2. Immunity to whooping cough does not last forever -- even if you are vaccinated for protection or you had the disease before. Immunity wears off over time (listen up, adolescents and adults!). That's why it is so important to get the whooping cough booster vaccine, called Tdap (for tetanus, diphtheria, and pertussis).
3. Babies cannot receive their first vaccination for whooping cough until they are 2 months old. Even then, they do not have adequate immunity until they have received at least three doses of whooping cough vaccine DTap (at 6 months). So, babies rely on those around them to be protected by vaccination and not spread the infection to them. Up to 80 percent of babies get whooping cough from a loved one in their household (most often, it's contracted from their moms).
4. Adults often don't know they have the illness. It may look like a common cold at the beginning of the infection; then it becomes a cough that just lingers (whooping cough is also known as the "100 Day Cough").
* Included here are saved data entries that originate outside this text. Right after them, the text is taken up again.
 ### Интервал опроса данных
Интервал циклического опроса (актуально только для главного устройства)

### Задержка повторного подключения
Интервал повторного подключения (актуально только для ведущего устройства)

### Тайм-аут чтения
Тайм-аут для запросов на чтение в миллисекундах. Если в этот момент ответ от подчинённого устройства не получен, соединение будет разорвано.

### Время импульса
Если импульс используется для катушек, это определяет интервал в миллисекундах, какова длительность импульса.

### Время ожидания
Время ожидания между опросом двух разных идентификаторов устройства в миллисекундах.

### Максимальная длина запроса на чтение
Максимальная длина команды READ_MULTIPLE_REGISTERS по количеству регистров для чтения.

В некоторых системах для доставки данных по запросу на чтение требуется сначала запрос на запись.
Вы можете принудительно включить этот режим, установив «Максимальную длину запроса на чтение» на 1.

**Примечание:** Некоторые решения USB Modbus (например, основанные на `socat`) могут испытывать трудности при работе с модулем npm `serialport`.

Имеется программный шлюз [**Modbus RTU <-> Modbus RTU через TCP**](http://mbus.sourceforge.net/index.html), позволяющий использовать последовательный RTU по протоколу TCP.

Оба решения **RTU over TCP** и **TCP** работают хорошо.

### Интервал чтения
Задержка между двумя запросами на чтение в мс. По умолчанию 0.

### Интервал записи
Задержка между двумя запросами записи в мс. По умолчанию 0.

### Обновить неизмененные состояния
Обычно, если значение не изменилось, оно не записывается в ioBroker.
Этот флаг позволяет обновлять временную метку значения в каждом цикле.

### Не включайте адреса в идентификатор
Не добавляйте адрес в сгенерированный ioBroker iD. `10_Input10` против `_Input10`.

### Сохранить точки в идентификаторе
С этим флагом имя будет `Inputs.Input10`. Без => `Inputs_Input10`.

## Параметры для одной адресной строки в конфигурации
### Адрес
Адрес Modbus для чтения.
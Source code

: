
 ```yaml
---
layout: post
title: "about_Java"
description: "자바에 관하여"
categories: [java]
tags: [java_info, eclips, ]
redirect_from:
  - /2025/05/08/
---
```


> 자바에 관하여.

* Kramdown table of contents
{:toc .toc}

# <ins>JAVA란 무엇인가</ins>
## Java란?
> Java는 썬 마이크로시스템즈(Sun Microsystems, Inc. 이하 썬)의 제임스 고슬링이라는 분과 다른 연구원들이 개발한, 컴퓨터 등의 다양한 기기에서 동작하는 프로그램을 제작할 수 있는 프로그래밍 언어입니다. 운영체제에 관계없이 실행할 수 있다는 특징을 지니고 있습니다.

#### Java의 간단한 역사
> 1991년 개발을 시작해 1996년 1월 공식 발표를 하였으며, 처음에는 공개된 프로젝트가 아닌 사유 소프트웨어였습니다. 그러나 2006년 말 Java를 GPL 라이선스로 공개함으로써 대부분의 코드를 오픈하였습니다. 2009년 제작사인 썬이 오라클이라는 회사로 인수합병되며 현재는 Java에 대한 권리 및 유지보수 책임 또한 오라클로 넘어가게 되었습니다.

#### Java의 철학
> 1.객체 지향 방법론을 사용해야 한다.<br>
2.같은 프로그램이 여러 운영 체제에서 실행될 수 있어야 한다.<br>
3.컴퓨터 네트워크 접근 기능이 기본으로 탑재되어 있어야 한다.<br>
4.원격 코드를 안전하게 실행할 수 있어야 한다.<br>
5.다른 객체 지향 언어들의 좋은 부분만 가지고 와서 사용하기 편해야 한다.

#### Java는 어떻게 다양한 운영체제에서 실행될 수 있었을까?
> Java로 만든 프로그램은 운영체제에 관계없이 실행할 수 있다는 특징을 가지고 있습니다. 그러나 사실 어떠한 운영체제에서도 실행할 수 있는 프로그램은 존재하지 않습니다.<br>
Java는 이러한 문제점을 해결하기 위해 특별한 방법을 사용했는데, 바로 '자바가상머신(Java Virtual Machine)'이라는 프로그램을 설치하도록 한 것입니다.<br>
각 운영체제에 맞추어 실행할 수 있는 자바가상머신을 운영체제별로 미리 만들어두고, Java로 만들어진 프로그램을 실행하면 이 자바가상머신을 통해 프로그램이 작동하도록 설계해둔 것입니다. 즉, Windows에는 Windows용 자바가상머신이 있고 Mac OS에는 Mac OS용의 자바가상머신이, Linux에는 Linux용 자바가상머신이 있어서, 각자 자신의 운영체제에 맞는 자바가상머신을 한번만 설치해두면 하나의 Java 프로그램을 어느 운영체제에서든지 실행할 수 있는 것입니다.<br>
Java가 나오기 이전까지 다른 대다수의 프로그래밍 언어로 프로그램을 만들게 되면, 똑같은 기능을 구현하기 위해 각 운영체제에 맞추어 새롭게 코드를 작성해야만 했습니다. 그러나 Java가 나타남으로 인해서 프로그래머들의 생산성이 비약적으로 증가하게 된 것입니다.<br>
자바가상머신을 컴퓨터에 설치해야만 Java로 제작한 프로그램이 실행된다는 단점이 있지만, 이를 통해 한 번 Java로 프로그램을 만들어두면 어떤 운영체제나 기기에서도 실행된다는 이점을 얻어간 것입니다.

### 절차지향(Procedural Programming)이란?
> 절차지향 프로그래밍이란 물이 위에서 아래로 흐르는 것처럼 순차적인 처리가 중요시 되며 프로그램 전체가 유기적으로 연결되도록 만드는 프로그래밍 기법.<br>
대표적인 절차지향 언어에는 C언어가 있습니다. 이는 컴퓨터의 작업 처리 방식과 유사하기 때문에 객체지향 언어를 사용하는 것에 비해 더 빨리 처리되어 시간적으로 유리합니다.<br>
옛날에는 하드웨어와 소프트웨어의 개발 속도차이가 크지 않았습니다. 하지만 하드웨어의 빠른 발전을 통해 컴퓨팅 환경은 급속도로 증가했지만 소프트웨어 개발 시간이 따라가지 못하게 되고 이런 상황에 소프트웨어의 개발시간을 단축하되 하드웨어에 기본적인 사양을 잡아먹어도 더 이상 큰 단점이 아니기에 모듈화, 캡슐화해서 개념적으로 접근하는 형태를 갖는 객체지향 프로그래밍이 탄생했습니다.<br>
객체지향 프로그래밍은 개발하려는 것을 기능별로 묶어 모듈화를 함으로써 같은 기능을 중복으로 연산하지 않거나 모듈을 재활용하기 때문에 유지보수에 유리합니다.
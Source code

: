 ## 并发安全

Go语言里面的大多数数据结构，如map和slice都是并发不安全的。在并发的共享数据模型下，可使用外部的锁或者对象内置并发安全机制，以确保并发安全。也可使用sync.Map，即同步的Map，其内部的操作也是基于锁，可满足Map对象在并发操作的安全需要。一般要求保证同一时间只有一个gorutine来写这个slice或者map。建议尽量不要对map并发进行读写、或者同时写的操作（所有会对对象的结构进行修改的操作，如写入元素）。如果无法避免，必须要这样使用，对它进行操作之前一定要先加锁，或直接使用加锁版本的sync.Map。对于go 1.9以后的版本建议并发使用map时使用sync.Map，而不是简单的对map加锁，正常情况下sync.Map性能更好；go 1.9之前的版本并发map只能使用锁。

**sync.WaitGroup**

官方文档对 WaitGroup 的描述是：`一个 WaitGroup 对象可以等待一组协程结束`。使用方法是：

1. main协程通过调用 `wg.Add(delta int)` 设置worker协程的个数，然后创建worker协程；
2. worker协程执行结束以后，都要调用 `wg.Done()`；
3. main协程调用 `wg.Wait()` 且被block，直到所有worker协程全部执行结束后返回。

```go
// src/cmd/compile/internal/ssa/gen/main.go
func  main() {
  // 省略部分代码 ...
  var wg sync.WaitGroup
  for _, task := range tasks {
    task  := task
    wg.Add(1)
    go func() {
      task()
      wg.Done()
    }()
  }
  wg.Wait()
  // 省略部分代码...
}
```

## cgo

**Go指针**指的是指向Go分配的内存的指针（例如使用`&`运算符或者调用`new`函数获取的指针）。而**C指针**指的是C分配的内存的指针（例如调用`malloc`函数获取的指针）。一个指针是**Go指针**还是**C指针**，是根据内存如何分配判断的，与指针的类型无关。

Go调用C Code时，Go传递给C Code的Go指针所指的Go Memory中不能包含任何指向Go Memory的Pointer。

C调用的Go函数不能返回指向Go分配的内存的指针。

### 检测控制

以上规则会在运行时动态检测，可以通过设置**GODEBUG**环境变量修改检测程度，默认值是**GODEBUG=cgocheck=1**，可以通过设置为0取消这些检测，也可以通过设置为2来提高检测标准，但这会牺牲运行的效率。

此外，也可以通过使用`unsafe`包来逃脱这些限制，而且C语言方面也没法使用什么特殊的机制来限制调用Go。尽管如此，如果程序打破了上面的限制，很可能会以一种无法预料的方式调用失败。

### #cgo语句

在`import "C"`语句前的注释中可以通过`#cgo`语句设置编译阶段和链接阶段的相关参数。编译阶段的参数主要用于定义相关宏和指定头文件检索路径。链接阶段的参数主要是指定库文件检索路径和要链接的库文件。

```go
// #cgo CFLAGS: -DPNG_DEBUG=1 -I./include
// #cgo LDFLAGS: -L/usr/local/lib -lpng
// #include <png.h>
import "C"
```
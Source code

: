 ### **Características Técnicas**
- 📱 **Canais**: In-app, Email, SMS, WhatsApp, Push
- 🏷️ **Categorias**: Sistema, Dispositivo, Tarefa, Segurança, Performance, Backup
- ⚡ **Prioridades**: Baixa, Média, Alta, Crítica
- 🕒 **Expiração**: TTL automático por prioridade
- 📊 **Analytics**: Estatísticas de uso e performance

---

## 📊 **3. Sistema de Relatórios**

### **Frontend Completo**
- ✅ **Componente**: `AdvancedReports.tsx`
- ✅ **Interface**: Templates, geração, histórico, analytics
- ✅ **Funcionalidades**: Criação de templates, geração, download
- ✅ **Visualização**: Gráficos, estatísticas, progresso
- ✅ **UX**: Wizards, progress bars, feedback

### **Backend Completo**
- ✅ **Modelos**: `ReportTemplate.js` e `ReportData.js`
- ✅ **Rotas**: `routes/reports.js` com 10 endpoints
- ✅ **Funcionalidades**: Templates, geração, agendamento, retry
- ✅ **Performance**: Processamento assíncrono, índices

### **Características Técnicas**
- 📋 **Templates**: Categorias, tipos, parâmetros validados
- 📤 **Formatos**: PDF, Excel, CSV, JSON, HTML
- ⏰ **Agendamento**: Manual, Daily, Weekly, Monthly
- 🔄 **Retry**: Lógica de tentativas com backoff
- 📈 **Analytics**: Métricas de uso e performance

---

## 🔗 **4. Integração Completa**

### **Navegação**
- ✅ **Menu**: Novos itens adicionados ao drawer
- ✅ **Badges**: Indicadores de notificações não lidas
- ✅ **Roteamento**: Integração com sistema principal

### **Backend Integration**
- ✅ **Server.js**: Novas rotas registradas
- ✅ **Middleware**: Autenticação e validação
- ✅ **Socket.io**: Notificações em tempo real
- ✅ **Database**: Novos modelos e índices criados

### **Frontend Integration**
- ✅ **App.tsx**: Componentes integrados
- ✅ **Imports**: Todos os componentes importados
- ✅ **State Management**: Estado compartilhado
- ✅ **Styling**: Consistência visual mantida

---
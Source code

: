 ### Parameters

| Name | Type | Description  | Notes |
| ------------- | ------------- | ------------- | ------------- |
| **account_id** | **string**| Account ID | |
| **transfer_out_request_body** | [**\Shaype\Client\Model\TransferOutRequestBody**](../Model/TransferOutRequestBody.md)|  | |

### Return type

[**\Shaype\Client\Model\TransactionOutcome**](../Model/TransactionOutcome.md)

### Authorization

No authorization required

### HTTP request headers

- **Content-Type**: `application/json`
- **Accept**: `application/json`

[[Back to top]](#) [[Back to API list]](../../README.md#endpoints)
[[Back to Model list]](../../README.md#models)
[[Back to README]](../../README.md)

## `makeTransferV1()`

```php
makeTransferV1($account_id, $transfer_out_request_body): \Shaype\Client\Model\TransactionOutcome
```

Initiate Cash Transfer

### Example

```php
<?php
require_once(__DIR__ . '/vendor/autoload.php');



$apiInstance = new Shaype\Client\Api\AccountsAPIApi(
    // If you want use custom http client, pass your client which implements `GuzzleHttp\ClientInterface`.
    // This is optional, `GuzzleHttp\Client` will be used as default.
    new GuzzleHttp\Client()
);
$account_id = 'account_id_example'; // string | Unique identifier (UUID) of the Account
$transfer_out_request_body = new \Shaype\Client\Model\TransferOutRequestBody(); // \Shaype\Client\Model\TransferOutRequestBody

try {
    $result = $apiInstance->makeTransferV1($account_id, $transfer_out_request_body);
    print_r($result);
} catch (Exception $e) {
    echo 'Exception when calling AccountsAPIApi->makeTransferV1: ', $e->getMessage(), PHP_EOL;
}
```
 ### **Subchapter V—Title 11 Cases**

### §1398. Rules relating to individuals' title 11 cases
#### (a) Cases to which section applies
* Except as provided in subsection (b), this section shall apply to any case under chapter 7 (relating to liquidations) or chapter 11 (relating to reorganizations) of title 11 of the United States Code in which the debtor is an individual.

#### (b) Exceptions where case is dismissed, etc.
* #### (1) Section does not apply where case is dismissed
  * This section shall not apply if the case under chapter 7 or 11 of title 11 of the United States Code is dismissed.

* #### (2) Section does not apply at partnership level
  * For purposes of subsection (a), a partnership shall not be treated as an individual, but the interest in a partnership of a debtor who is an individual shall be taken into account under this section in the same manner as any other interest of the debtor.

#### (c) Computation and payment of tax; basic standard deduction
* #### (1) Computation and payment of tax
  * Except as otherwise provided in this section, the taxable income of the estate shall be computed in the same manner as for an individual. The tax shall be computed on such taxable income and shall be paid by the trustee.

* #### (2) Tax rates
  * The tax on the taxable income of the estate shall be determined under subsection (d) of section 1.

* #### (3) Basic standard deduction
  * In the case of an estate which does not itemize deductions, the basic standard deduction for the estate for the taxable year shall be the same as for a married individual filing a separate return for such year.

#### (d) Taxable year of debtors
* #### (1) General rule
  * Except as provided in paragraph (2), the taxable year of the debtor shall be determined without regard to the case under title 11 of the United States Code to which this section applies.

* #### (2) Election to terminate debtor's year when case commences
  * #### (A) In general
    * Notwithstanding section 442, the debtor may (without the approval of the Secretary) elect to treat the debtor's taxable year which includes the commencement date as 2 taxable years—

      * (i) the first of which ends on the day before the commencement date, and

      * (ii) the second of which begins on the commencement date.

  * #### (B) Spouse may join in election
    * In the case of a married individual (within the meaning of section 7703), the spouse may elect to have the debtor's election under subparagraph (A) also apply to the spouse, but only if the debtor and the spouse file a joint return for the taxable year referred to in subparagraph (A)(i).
People are contagious up to about two weeks after the cough begins.
 
What can be done to fight this this deadly Whooping cough

These are the latest recommendations from the Centers for Disease Control and Prevention's Advisory Committee on Immunization Practices (ACIP):
1. Adults ages 65 and up should get Tdap if they will be around infants who are younger than 1 year of age. (Previously, only those ages 64 and younger were advised to get the vaccine.)
2. Adults ages 65 and up can get Tdap as their tetanus booster if they have never received Tdap before.
3. There is no minimum time frame between the dose of Td (for tetanus and diphtheria) and giving a Tdap booster (originally it was recommended to be five years between, then two years between).
Because of the latest major outbreak, California has expanded its vaccine recommendations beyond the standard vaccination schedule. Californians who are age 7 and up who are not fully immunized; women of childbearing age, before, during or immediately after pregnancy; and anyone who has contact with pregnant women or infants should receive a booster shot for whooping cough. I know that many adult medical practices do not stock the Tdap vaccine, but ask for it, and your doctor may get it for you. If you cannot get it from your doctor, call around to your local pharmacy or even grocery store, if it has a pharmacy department.
In addition to being vaccinated, be sure to watch for signs of whooping cough:
1. A persistent cough after having symptoms of a common cold.
2. A hacking cough that is much worse at night.
3. Coughing spells that include trouble catching one's breath at the end of the spell, vomiting at the end of the spell, lips turning blue, or face turning red with the spell.
4. Making a high-pitched "whoop" noise at the end of the coughing spell.
5. A low-grade fever throughout the course of the disease.